Record set:

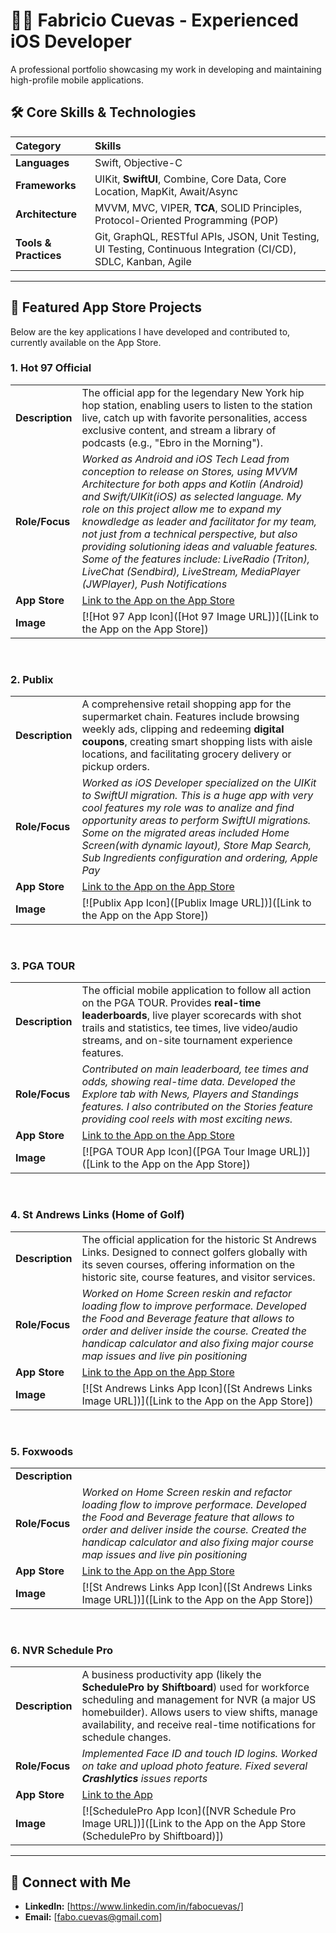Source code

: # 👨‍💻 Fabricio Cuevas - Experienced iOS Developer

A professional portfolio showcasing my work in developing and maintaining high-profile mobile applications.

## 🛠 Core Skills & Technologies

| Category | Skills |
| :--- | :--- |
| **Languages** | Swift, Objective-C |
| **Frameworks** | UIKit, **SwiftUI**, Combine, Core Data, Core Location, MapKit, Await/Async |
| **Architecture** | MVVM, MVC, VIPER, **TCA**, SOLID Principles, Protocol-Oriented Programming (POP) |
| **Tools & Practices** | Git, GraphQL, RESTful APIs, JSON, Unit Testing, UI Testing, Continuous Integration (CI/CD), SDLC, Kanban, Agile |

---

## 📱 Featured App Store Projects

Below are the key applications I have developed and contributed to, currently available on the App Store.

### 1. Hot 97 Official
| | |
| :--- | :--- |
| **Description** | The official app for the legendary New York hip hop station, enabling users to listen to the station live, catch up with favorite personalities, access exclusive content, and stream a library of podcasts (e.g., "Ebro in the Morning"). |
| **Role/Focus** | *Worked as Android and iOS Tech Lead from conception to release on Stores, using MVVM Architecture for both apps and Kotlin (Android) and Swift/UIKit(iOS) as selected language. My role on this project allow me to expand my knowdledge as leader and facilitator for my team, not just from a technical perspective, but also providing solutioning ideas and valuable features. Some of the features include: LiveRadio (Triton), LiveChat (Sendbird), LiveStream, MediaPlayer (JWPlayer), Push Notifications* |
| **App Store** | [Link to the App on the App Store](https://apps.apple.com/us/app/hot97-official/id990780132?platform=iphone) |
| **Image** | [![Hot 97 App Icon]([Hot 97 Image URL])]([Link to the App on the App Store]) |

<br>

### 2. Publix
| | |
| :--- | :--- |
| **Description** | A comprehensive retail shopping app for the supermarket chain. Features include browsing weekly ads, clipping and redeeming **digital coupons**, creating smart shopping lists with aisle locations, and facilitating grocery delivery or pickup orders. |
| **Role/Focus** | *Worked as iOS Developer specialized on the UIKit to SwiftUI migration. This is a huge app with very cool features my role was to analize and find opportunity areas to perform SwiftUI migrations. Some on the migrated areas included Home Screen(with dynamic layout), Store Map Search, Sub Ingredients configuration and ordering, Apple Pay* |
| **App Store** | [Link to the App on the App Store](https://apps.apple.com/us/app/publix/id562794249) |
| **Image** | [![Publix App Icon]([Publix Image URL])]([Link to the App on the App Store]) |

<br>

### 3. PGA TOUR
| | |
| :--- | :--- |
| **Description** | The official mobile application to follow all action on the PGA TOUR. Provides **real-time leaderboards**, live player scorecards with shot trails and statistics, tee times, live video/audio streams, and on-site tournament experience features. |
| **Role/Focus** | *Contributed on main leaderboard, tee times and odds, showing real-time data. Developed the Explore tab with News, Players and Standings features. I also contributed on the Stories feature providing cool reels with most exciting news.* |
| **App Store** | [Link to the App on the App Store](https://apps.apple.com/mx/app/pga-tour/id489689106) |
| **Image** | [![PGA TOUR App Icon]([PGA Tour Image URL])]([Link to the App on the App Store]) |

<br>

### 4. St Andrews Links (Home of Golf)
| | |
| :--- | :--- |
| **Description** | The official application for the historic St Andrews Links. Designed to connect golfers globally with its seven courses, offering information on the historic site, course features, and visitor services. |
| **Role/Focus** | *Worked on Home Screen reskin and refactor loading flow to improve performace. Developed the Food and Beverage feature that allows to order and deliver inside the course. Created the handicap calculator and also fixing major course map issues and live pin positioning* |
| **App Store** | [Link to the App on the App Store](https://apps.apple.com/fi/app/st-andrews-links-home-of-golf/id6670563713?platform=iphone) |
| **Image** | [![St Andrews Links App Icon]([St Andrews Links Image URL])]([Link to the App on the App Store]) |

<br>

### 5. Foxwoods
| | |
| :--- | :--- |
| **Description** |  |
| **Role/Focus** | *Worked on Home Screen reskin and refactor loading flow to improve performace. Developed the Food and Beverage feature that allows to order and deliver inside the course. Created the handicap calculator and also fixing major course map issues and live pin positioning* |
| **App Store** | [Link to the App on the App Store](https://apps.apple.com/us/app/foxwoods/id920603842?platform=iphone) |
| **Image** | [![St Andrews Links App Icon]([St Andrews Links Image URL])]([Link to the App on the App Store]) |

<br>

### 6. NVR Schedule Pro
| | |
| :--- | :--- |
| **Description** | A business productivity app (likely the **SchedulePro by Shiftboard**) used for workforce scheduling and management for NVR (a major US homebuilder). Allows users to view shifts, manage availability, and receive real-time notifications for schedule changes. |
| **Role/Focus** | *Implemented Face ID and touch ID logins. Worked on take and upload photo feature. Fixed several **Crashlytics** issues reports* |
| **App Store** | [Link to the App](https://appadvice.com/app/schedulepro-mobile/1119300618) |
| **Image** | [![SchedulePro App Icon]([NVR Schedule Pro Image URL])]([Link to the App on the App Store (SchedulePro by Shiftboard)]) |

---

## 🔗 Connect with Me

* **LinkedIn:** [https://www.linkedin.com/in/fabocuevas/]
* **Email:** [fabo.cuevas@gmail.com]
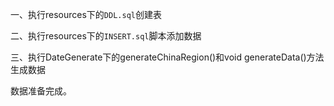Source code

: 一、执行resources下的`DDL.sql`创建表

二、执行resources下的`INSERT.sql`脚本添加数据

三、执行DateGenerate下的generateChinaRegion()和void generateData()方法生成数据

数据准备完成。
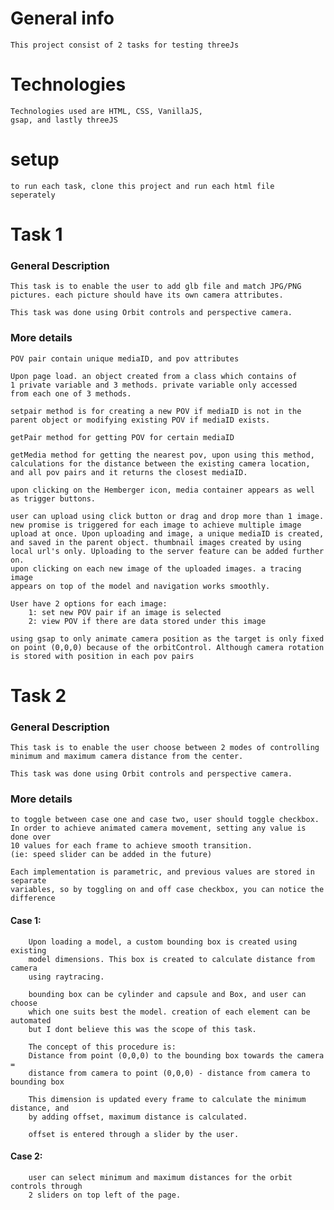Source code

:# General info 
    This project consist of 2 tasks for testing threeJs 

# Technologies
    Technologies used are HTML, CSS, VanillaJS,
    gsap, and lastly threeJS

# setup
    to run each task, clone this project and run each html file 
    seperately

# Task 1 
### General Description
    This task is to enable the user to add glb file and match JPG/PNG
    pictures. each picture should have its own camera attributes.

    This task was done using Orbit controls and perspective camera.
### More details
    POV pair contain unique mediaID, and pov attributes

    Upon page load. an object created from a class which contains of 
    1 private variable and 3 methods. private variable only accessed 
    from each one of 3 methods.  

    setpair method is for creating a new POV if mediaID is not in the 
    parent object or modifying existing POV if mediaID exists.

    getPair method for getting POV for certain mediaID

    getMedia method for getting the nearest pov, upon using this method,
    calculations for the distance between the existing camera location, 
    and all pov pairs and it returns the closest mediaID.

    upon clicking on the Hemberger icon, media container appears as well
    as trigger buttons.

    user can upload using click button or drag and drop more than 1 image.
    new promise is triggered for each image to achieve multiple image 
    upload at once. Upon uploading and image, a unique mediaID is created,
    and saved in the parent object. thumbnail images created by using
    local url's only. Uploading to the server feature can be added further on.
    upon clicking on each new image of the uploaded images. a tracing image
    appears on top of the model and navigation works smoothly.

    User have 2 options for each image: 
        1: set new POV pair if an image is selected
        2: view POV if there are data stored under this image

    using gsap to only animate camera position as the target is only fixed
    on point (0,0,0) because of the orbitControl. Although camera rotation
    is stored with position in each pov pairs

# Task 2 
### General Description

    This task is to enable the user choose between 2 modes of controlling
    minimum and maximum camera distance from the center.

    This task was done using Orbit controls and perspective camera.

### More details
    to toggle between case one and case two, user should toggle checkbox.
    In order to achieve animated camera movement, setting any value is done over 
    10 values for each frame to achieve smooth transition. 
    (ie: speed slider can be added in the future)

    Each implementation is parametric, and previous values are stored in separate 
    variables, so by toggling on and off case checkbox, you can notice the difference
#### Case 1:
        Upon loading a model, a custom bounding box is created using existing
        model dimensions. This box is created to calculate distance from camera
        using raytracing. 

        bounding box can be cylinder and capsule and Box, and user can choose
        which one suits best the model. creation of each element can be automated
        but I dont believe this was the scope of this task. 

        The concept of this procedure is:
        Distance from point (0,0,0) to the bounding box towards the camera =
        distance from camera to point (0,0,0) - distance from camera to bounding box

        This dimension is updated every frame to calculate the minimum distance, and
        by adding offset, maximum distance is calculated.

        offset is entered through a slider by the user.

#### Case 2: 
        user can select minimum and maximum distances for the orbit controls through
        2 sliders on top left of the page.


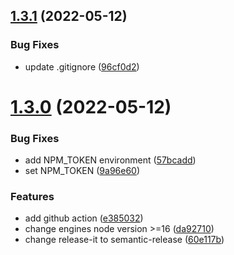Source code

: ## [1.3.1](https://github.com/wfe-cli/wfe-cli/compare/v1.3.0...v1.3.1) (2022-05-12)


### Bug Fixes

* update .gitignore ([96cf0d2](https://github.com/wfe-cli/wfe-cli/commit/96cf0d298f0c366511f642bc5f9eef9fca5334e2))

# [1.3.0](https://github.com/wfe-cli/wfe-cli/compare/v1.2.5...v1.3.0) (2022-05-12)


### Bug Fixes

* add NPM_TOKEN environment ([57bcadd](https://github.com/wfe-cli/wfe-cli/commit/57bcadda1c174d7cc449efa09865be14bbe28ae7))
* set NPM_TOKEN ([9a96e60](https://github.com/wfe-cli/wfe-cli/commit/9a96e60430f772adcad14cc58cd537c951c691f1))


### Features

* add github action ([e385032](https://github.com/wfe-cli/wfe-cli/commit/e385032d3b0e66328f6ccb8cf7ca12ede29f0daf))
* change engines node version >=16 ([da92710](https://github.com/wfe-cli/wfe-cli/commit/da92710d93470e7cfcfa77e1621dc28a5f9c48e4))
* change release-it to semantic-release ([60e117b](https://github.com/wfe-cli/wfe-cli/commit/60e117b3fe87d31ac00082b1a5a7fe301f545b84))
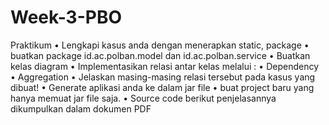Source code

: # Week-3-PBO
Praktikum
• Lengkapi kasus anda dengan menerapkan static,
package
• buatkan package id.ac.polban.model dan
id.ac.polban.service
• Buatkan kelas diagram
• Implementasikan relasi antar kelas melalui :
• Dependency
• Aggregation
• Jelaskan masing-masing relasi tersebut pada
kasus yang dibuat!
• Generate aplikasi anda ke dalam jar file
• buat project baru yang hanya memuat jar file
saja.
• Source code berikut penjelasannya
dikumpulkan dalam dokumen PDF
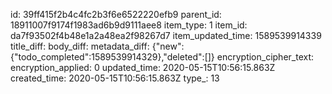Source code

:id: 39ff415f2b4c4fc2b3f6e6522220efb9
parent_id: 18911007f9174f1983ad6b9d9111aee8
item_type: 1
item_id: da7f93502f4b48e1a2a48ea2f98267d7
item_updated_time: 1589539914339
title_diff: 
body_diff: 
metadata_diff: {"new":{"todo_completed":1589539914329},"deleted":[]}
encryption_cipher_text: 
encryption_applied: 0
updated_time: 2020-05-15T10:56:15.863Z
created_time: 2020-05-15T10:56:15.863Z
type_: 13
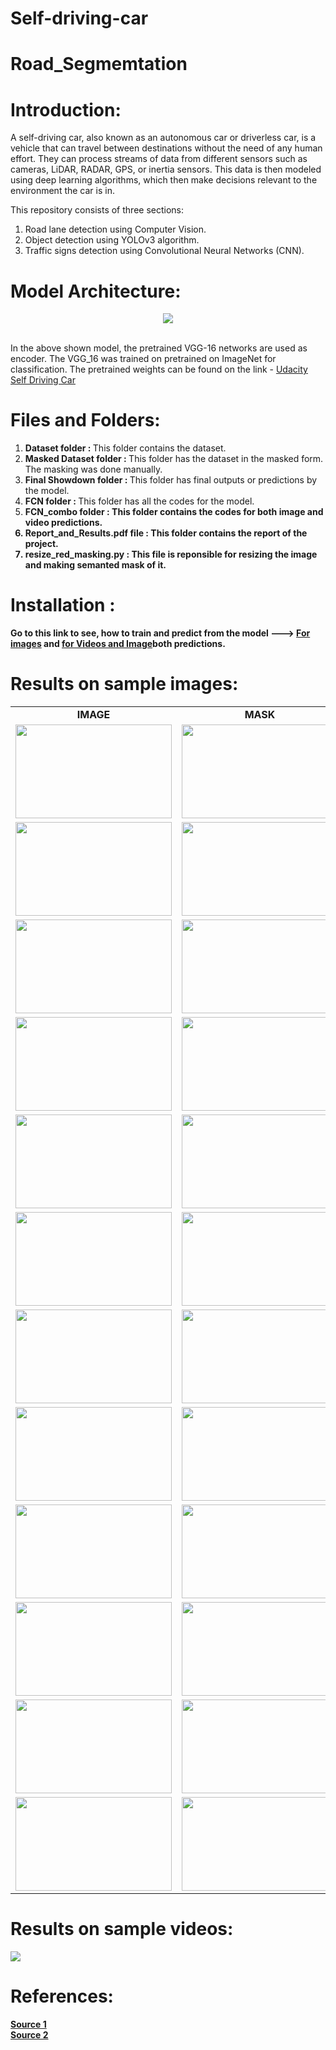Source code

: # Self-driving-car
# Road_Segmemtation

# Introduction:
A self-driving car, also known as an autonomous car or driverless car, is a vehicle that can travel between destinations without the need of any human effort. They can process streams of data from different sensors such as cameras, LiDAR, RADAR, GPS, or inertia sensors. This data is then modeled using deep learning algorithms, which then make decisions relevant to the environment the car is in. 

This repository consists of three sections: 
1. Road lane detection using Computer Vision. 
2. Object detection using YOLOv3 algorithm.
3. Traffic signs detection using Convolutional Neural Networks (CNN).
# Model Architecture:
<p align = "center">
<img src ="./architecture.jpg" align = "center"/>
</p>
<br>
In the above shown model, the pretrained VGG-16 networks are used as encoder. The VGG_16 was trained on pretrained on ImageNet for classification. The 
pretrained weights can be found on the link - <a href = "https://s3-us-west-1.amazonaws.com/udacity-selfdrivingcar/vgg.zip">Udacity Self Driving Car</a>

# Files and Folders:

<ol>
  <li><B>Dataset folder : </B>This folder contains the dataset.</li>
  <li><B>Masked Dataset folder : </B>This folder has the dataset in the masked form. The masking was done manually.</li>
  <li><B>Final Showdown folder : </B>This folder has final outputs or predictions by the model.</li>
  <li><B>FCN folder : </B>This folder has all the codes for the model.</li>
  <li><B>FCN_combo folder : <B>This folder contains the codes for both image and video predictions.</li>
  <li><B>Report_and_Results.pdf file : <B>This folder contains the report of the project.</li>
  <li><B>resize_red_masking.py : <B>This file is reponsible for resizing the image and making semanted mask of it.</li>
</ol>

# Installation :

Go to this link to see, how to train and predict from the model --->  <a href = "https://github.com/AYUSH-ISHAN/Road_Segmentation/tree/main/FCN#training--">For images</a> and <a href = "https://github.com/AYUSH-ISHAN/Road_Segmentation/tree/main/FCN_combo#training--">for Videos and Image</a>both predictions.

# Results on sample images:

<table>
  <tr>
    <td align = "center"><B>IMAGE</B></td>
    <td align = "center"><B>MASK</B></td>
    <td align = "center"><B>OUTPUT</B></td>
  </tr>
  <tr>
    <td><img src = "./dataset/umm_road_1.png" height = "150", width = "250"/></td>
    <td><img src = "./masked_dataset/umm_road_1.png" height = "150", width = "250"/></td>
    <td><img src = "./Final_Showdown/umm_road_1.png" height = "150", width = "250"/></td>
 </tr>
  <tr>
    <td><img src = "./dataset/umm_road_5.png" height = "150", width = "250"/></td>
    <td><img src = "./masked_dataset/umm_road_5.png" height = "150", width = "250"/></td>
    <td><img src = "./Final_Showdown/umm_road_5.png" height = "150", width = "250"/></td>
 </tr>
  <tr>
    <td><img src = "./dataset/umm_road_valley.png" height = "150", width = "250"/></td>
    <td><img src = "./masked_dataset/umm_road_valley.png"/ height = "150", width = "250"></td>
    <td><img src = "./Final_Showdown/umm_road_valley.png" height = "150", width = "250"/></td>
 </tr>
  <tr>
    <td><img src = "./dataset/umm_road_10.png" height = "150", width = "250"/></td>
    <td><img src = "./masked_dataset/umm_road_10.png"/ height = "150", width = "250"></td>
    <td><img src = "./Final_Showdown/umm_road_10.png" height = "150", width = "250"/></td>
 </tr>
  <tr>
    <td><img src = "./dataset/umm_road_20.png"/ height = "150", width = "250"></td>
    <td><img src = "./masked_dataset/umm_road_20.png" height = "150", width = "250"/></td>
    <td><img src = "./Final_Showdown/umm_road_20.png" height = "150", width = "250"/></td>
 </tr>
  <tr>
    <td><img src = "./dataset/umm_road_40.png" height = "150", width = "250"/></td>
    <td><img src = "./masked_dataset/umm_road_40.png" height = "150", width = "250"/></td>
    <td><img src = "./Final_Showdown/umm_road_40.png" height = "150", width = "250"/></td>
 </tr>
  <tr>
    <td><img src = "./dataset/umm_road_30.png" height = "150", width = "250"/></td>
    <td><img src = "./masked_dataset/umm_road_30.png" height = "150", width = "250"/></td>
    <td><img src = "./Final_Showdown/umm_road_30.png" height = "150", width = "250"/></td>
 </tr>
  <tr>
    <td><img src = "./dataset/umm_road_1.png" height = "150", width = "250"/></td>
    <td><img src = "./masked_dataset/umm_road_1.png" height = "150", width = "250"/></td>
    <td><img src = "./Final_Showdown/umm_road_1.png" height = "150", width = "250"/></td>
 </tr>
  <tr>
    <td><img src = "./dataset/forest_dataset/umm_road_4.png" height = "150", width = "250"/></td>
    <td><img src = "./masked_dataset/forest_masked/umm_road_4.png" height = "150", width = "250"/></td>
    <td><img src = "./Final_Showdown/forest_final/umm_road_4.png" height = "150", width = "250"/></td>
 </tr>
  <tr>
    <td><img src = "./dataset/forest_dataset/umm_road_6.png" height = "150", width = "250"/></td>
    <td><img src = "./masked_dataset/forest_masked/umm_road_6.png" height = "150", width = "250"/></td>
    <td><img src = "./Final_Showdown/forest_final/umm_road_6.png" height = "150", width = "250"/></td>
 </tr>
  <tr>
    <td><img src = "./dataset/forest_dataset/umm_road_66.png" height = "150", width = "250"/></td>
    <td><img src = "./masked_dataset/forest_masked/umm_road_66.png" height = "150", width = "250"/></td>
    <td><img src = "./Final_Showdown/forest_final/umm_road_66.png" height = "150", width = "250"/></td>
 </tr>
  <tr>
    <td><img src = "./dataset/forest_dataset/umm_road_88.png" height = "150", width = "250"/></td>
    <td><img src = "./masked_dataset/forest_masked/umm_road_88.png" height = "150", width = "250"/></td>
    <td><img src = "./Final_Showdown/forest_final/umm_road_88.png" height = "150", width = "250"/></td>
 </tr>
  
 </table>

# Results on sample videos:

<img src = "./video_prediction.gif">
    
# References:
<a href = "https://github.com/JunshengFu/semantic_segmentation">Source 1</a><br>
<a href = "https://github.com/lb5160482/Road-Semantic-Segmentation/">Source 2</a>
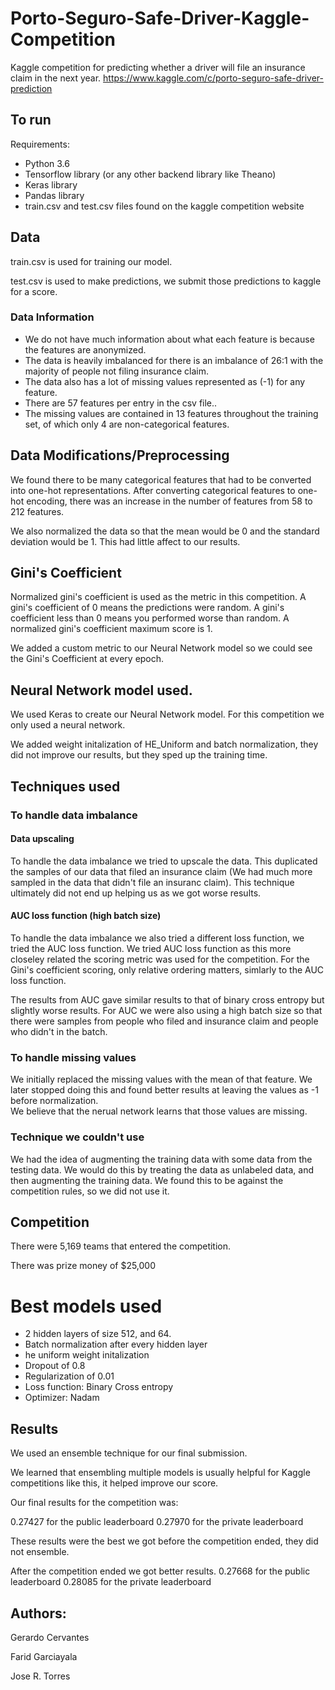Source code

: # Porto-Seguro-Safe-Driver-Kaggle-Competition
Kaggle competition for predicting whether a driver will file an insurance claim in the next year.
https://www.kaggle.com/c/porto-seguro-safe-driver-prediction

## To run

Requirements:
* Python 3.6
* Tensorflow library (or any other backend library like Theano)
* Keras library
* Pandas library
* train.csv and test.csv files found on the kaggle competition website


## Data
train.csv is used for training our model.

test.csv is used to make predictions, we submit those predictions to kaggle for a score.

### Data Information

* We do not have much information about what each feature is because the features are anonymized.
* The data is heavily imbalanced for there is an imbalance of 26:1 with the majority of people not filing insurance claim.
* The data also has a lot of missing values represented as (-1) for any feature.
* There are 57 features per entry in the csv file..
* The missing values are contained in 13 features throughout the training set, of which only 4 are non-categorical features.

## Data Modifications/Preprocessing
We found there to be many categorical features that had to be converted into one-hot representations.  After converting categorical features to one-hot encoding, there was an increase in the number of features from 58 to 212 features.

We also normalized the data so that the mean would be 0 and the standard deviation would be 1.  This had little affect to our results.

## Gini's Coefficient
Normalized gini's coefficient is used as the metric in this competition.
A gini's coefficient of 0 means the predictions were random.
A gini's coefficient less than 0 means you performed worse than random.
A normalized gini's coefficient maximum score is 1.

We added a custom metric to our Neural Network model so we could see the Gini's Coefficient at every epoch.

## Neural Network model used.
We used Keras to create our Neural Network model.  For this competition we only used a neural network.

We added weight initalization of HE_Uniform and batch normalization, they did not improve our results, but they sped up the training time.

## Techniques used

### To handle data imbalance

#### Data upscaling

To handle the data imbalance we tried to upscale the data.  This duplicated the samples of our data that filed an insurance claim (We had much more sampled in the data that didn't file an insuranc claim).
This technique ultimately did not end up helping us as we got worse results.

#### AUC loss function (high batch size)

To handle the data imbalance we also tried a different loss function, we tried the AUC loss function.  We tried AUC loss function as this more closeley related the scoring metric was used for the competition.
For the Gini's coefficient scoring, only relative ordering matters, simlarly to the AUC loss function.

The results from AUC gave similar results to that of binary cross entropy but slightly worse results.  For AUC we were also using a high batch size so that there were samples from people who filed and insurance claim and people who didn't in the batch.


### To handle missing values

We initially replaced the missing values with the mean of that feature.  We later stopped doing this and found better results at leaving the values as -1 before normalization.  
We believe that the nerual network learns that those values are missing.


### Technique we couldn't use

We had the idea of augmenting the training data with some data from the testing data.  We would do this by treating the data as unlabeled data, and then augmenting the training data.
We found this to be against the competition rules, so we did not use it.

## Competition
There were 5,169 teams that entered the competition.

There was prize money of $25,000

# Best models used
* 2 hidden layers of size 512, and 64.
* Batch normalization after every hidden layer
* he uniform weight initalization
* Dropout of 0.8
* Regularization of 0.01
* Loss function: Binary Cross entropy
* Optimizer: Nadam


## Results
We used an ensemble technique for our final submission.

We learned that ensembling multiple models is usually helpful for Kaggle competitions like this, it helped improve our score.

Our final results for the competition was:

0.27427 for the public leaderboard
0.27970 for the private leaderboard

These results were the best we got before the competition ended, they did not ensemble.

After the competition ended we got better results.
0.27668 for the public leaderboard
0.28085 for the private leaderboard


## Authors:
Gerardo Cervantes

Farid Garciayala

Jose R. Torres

Exercise directions:
Exactly the lines from the top of the entries through the line with "## 📱 Featured App Store Projects", inclusive, must be given again, with every picture omitted.

Reply:
Source code

: # 👨‍💻 Fabricio Cuevas - Experienced iOS Developer

A professional portfolio showcasing my work in developing and maintaining high-profile mobile applications.

## 🛠 Core Skills & Technologies

| Category | Skills |
| :--- | :--- |
| **Languages** | Swift, Objective-C |
| **Frameworks** | UIKit, **SwiftUI**, Combine, Core Data, Core Location, MapKit, Await/Async |
| **Architecture** | MVVM, MVC, VIPER, **TCA**, SOLID Principles, Protocol-Oriented Programming (POP) |
| **Tools & Practices** | Git, GraphQL, RESTful APIs, JSON, Unit Testing, UI Testing, Continuous Integration (CI/CD), SDLC, Kanban, Agile |

---

## 📱 Featured App Store Projects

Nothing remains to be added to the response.